「これを知らない人に卒業証書をやるわけにはいかないな。


ここは音楽院の専門教育の中でも、非常に大事な部分だ。


よし、4年次に入れ。


そして、こういう理論を1からキッチリ勉強して、きちんとマスターしなさい。


そうしなければ卒業はさせない。」



これで関連科目の試験が終わった。




「で、ピアノは誰に師事したいかね?」


私はあっけにとられた。


そんなこと、何も考えていなかった。


第一、受かるかどうかわからなかったし、試験の準備で必死で、そんな事まで考える余裕はなかったのだ。

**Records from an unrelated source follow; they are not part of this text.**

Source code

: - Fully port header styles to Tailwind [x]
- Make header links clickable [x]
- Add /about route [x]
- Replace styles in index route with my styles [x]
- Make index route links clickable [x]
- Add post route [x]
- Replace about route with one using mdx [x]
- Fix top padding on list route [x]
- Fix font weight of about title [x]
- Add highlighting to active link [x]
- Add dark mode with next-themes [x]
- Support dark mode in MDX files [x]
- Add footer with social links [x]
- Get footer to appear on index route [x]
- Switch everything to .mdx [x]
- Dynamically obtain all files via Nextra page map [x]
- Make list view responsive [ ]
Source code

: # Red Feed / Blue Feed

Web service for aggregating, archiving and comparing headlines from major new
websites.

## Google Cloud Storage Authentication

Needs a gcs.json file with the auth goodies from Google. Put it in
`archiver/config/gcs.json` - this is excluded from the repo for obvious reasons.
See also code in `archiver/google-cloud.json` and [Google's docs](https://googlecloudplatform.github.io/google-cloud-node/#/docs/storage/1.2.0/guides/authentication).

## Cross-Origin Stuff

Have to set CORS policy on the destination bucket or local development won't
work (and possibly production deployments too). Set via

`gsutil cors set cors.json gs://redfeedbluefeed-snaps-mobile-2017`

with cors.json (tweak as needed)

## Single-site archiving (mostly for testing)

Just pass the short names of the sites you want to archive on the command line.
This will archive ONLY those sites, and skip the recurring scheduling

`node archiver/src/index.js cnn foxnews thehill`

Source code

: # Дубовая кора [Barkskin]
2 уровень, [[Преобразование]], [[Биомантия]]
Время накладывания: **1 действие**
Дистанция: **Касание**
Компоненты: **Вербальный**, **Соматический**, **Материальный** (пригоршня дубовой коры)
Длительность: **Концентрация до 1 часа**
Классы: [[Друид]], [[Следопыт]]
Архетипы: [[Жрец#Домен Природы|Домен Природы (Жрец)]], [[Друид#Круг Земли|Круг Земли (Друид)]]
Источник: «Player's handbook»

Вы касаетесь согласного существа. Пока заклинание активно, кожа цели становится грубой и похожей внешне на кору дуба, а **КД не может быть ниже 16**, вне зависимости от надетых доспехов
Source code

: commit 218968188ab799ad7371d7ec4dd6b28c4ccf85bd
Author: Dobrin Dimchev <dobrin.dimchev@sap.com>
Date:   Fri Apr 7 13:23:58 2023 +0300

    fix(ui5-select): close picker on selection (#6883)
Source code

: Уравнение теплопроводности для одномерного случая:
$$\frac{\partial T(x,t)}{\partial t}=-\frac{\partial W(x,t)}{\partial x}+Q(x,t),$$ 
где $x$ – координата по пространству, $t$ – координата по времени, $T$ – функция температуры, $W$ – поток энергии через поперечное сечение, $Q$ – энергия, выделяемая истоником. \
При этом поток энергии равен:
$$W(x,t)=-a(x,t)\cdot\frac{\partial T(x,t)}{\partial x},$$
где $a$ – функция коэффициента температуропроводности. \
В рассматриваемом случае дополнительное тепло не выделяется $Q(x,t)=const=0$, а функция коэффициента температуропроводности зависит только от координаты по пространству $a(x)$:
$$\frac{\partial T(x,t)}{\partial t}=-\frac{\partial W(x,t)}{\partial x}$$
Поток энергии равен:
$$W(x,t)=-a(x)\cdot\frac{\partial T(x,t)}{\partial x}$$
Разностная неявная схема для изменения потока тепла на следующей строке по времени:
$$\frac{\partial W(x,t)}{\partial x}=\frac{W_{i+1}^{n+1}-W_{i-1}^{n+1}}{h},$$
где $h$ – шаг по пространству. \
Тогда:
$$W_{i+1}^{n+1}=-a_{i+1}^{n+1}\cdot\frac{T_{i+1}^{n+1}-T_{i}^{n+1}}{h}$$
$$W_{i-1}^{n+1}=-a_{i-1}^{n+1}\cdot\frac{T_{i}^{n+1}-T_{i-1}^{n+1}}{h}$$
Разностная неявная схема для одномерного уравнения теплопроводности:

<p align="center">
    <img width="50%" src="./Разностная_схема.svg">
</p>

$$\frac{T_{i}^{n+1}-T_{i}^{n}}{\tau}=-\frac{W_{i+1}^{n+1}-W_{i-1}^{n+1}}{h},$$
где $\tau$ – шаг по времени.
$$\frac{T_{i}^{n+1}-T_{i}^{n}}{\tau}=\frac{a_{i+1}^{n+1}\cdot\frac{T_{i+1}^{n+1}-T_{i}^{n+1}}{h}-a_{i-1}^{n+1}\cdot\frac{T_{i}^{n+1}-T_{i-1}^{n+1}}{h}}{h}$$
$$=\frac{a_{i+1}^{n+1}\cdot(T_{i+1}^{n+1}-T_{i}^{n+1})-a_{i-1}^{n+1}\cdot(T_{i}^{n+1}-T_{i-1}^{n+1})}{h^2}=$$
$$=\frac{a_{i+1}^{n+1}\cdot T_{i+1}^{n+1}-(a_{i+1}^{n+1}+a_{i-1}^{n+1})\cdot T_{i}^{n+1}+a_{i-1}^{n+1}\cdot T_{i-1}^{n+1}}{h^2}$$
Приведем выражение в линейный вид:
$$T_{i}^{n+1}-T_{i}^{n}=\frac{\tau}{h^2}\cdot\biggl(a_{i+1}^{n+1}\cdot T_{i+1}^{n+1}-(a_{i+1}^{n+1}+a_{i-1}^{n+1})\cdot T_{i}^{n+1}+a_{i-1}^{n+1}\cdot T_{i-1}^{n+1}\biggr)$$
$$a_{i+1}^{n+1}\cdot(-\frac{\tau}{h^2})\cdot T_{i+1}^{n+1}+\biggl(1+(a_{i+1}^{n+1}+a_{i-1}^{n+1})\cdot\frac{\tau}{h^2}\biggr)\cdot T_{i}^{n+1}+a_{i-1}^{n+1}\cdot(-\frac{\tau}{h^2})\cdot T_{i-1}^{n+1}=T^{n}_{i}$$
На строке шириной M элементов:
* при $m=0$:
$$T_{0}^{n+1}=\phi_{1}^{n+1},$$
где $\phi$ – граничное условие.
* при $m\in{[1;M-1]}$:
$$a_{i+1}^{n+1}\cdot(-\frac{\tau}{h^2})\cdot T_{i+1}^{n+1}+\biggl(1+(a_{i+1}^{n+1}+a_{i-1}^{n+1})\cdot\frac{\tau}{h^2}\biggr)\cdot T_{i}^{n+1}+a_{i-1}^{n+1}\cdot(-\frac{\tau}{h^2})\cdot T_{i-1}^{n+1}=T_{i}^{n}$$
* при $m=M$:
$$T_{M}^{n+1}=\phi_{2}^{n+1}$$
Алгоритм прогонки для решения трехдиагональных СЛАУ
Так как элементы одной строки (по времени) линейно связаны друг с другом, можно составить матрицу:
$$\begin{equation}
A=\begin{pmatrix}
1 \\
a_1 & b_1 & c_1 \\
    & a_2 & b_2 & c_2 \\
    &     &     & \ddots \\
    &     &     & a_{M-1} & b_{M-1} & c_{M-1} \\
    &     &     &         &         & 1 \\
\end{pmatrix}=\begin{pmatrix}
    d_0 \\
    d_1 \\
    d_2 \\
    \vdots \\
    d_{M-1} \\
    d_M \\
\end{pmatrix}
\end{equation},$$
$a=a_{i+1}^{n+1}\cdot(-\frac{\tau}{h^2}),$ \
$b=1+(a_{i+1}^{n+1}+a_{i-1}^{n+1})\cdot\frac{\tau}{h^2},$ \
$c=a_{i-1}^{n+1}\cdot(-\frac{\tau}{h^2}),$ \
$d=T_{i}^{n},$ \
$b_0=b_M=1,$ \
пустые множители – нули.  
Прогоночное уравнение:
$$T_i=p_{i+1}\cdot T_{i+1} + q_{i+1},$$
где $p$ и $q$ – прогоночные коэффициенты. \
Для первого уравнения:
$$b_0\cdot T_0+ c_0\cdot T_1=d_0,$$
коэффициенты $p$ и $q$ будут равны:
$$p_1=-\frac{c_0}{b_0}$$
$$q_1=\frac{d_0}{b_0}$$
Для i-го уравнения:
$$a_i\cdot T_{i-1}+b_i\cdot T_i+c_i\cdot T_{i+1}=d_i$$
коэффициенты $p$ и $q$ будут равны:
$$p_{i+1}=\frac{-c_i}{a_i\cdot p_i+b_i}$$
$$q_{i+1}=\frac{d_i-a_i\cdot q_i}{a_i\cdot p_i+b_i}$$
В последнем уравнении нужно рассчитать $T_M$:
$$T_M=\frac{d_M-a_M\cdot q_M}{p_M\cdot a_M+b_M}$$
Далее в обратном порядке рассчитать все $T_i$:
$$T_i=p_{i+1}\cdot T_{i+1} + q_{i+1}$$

「すみません、まだこの音楽院の先生にどういう方がいらっしゃるか存じません。入学させていただけるかわからなかったので、そこまで考えていませんでした。」


と正直に答えると、


「そうか。では。」


と少し思案してから、電話で誰がと話した後、


「あなたのことを、◯◯教授が引き受けてくださることになった。


これで今日の試験はおしまいだ。 


先程言ったことを繰り返すが、


必ず『本物のピアノ』で練習するように。


そして毎日必ず、最低4時間は練習するように。


「自己抑制」の課題を念頭に試験の準備をするように。


それから、音楽理論、アナリーゼはここで基礎からキッチリ学ぶこと。


いいね。


何度も言うが、学年末の卒業試験(その学年を修了できたかの試験)は非常に厳正で厳しいぞ。


幸運を祈る。」


「どうもありがとうございました。」



こうして、この日の波瀾万丈な試験が終わったのだった。